Task to carry out
Search term "printer": please show all lines in the listing that contain it.

※

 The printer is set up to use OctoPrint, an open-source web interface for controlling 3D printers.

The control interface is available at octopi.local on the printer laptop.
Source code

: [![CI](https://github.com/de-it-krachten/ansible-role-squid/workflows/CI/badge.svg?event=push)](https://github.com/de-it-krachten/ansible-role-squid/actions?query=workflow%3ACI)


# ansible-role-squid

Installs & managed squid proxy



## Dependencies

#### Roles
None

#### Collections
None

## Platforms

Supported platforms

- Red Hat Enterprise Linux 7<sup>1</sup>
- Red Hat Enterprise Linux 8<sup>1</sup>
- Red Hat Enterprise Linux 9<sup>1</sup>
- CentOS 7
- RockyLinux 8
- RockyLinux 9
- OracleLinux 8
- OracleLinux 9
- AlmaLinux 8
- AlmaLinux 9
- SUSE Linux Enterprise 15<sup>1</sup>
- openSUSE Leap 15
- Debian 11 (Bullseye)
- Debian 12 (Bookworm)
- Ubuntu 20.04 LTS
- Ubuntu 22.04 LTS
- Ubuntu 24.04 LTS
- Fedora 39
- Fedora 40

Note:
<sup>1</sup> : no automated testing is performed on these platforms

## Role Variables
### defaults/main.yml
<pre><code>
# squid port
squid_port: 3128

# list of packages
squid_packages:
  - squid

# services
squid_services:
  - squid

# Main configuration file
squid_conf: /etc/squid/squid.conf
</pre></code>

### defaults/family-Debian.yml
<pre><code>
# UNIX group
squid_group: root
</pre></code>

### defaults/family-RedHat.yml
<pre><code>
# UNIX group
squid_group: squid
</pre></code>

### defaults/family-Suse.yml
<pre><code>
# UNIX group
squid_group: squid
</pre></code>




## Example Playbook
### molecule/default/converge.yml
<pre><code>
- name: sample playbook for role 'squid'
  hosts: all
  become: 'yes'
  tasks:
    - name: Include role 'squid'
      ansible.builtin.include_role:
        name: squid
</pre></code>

※

Reply
 The printer is set up to use OctoPrint, an open-source web interface for controlling 3D printers.
The control interface is available at octopi.local on the printer laptop.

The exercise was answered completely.